[Supplied information Boundary: Start]
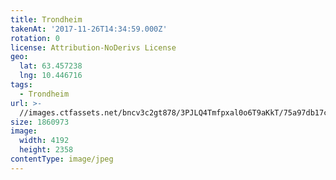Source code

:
 ```yaml
---
title: Trondheim
takenAt: '2017-11-26T14:34:59.000Z'
rotation: 0
license: Attribution-NoDerivs License
geo:
  lat: 63.457238
  lng: 10.446716
tags:
  - Trondheim
url: >-
  //images.ctfassets.net/bncv3c2gt878/3PJLQ4Tmfpxal0o6T9aKkT/75a97db17ca06d67db2fe8be8f7874d8/trondheim_38626077422_o
size: 1860973
image:
  width: 4192
  height: 2358
contentType: image/jpeg
---
```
[Supplied information Boundary: End]
--- Work item ---
Could you write the entries out again exactly, without their pictures?

--- Response box ---
Source code

:
 ```yaml
---
title: Trondheim
takenAt: '2017-11-26T14:34:59.000Z'
rotation: 0
license: Attribution-NoDerivs License
geo:
  lat: 63.457238
  lng: 10.446716
tags:
  - Trondheim
url: >-
  //images.ctfassets.net/bncv3c2gt878/3PJLQ4Tmfpxal0o6T9aKkT/75a97db17ca06d67db2fe8be8f7874d8/trondheim_38626077422_o
size: 1860973
image:
  width: 4192
  height: 2358
contentType: image/jpeg
---
```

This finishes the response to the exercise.